## Supplied records
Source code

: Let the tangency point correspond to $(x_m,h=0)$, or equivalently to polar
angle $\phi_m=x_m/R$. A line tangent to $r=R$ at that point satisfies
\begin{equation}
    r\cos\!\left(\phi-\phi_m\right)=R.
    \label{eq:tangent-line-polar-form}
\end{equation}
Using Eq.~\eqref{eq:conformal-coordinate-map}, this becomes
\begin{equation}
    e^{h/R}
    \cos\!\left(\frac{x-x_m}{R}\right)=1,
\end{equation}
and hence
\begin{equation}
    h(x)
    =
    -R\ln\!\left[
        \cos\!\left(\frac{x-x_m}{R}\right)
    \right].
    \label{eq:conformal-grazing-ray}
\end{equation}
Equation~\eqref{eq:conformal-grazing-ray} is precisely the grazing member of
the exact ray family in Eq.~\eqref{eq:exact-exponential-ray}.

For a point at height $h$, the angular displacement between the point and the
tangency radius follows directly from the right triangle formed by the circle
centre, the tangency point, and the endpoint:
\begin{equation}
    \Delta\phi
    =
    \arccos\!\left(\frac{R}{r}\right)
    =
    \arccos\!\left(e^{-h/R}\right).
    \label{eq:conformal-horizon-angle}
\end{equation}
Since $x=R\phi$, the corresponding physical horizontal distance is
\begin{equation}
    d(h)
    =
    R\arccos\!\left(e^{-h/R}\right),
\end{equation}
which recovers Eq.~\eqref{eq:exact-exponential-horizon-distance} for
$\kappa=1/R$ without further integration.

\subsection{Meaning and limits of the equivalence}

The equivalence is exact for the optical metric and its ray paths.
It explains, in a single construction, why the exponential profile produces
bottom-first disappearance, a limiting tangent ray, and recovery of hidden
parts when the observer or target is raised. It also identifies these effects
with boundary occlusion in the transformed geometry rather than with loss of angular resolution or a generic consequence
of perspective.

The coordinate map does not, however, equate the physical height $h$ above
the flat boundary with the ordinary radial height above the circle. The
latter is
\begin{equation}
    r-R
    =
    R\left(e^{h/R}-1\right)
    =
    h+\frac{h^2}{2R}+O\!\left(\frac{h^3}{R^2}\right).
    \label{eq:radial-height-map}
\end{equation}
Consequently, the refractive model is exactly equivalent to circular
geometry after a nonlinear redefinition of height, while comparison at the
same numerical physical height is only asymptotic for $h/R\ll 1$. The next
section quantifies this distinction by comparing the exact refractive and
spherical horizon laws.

## Aim of the exercise
Render every record verbatim. Nothing should be left out.

## Task response
Source code

: Let the tangency point correspond to $(x_m,h=0)$, or equivalently to polar
angle $\phi_m=x_m/R$. A line tangent to $r=R$ at that point satisfies
\begin{equation}
    r\cos\!\left(\phi-\phi_m\right)=R.
    \label{eq:tangent-line-polar-form}
\end{equation}
Using Eq.~\eqref{eq:conformal-coordinate-map}, this becomes
\begin{equation}
    e^{h/R}
    \cos\!\left(\frac{x-x_m}{R}\right)=1,
\end{equation}
and hence
\begin{equation}
    h(x)
    =
    -R\ln\!\left[
        \cos\!\left(\frac{x-x_m}{R}\right)
    \right].
    \label{eq:conformal-grazing-ray}
\end{equation}
Equation~\eqref{eq:conformal-grazing-ray} is precisely the grazing member of
the exact ray family in Eq.~\eqref{eq:exact-exponential-ray}.

For a point at height $h$, the angular displacement between the point and the
tangency radius follows directly from the right triangle formed by the circle
centre, the tangency point, and the endpoint:
\begin{equation}
    \Delta\phi
    =
    \arccos\!\left(\frac{R}{r}\right)
    =
    \arccos\!\left(e^{-h/R}\right).
    \label{eq:conformal-horizon-angle}
\end{equation}
Since $x=R\phi$, the corresponding physical horizontal distance is
\begin{equation}
    d(h)
    =
    R\arccos\!\left(e^{-h/R}\right),
\end{equation}
which recovers Eq.~\eqref{eq:exact-exponential-horizon-distance} for
$\kappa=1/R$ without further integration.

\subsection{Meaning and limits of the equivalence}

The equivalence is exact for the optical metric and its ray paths.
It explains, in a single construction, why the exponential profile produces
bottom-first disappearance, a limiting tangent ray, and recovery of hidden
parts when the observer or target is raised. It also identifies these effects
with boundary occlusion in the transformed geometry rather than with loss of angular resolution or a generic consequence
of perspective.

The coordinate map does not, however, equate the physical height $h$ above
the flat boundary with the ordinary radial height above the circle. The
latter is
\begin{equation}
    r-R
    =
    R\left(e^{h/R}-1\right)
    =
    h+\frac{h^2}{2R}+O\!\left(\frac{h^3}{R^2}\right).
    \label{eq:radial-height-map}
\end{equation}
Consequently, the refractive model is exactly equivalent to circular
geometry after a nonlinear redefinition of height, while comparison at the
same numerical physical height is only asymptotic for $h/R\ll 1$. The next
section quantifies this distinction by comparing the exact refractive and
spherical horizon laws.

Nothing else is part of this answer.